You can verify this by going to this address in your browser: https://gitea.cnoe.localtest.me:8443/giteaAdmin/idpbuilder-localdev-my-app-manifests
This is the repository that corresponds to the manifests folder.
It contains a file called alpine.yaml
, synced from the manifests
directory above.
You can also view the updated Application spec by going to this address: https://argocd.cnoe.localtest.me:8443/applications/argocd/my-app
The second package directory defines two normal ArgoCD applications referencing a remote repository. They are applied as-is.
If you'd like to contribute to the project or know the architecture and internals of this project, check out the contribution doc.
- Create a Codespaces instance.
- Wait for it to be ready. It may take several minutes.

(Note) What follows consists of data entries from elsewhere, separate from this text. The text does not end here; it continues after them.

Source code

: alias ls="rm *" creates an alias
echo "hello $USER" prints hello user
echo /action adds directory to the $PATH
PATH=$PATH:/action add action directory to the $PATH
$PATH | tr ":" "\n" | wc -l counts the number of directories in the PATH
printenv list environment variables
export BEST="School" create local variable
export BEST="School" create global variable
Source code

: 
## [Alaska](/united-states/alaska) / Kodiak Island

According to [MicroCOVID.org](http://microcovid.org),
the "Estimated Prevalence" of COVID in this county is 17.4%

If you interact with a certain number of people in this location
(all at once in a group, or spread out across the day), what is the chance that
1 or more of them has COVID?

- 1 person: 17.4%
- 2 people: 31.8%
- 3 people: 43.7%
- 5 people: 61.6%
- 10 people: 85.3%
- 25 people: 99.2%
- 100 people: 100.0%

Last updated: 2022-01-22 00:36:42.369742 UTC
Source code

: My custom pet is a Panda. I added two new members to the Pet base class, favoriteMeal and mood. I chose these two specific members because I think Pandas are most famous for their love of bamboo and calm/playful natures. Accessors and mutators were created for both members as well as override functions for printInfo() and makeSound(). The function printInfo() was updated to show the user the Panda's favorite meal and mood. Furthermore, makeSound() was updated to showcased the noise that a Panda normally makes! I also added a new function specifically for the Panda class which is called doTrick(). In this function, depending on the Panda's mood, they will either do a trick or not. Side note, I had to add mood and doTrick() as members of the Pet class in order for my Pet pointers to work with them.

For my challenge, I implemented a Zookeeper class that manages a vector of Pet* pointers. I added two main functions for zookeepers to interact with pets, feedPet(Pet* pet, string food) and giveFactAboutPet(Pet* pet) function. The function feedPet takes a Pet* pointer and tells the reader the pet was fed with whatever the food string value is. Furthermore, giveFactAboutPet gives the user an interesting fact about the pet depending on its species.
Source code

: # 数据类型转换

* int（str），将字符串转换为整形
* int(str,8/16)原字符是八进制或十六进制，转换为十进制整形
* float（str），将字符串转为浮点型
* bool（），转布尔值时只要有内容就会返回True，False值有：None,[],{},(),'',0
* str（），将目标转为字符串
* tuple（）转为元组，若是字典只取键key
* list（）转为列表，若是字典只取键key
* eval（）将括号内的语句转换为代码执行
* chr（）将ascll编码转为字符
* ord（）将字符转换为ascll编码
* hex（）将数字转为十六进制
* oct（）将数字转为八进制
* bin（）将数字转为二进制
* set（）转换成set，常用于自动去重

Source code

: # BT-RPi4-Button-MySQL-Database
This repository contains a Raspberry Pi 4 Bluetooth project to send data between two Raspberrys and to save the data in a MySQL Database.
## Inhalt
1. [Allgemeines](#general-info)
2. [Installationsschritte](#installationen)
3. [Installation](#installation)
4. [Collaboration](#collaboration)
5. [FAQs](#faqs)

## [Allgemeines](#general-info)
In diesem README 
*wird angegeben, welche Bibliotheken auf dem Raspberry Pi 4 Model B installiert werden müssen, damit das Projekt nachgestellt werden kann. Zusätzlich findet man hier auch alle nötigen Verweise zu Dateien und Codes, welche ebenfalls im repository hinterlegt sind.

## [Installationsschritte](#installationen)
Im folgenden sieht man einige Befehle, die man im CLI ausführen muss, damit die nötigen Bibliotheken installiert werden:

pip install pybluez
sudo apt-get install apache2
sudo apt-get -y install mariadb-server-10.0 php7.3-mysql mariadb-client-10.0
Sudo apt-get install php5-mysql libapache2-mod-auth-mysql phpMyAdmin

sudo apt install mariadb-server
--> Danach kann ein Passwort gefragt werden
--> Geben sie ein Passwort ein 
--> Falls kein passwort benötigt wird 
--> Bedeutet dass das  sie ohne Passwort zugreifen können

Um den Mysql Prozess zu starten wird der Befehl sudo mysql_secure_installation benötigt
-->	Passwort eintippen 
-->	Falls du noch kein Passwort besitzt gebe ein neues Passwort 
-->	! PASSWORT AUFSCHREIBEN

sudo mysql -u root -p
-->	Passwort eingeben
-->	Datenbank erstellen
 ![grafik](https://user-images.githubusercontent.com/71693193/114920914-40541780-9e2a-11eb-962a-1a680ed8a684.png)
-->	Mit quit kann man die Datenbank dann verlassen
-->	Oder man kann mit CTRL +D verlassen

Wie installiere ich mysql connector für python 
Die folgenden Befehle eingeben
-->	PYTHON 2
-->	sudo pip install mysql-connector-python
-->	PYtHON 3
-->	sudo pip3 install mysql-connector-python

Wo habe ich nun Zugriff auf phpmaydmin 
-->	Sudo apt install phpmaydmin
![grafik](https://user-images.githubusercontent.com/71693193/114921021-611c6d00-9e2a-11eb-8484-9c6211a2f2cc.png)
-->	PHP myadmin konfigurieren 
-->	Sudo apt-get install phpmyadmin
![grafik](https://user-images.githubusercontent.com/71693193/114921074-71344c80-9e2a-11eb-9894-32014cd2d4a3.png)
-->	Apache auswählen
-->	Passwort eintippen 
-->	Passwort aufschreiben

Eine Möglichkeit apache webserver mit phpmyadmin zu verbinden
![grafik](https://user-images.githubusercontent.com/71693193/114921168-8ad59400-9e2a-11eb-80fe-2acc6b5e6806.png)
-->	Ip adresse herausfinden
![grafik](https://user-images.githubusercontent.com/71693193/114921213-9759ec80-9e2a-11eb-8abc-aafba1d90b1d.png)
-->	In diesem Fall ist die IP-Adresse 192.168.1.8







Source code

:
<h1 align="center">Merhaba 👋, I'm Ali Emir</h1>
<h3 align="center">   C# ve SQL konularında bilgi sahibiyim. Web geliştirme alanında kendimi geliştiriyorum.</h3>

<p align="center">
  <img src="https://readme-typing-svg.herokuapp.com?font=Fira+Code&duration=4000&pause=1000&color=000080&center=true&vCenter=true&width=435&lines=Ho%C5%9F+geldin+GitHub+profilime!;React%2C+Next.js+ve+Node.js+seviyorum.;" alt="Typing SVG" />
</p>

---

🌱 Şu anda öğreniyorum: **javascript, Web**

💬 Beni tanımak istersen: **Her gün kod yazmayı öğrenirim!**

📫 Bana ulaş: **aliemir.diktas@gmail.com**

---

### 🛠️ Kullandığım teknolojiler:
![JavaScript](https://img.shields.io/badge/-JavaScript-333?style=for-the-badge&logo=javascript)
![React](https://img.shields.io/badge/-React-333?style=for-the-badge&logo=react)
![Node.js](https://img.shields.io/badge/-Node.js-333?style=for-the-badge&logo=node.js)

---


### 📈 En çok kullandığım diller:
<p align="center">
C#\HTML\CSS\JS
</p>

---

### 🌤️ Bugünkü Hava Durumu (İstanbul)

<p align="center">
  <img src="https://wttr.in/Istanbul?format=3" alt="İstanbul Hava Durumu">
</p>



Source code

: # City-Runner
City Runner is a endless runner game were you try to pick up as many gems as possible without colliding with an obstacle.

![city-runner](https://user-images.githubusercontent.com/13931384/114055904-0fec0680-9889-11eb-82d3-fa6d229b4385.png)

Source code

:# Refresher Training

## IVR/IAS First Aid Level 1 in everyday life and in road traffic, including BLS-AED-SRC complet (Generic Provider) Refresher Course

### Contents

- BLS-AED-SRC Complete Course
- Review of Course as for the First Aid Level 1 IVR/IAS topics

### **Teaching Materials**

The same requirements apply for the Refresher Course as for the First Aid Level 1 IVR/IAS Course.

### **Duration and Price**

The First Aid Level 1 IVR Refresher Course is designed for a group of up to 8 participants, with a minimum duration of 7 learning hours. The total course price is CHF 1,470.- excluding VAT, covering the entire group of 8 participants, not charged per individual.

- Get the latest release of idpbuilder:
version=$(curl -Ls -o /dev/null -w %{url_effective} https://github.com/cnoe-io/idpbuilder/releases/latest) version=${version##*/} curl -L -o ./idpbuilder.tar.gz "https://github.com/cnoe-io/idpbuilder/releases/download/${version}/idpbuilder-$(uname | awk '{print tolower($0)}')-$(uname -m | sed 's/x86_64/amd64/').tar.gz" tar xzf idpbuilder.tar.gz
- Run idpbuilder:
idpbuilder create --protocol http \ --host ${CODESPACE_NAME}-8080.${GITHUB_CODESPACES_PORT_FORWARDING_DOMAIN} \ --port 8080 --use-path-routing
- Because Codespaces gives a single externally routable host name for an instance, idpbuilder must deploy with path based routing.
This means ArgoCD and Gitea UIs are given with the following commands.
- ArgoCD:
echo https://${CODESPACE_NAME}-8080.${GITHUB_CODESPACES_PORT_FORWARDING_DOMAIN}/argocd
- Gitea:
echo https://${CODESPACE_NAME}-8080.${GITHUB_CODESPACES_PORT_FORWARDING_DOMAIN}/gitea
- ArgoCD:
- Note that not all examples work with path based routing.
We are actively working to include more patterns and examples of extending idpbuilder to get started easily.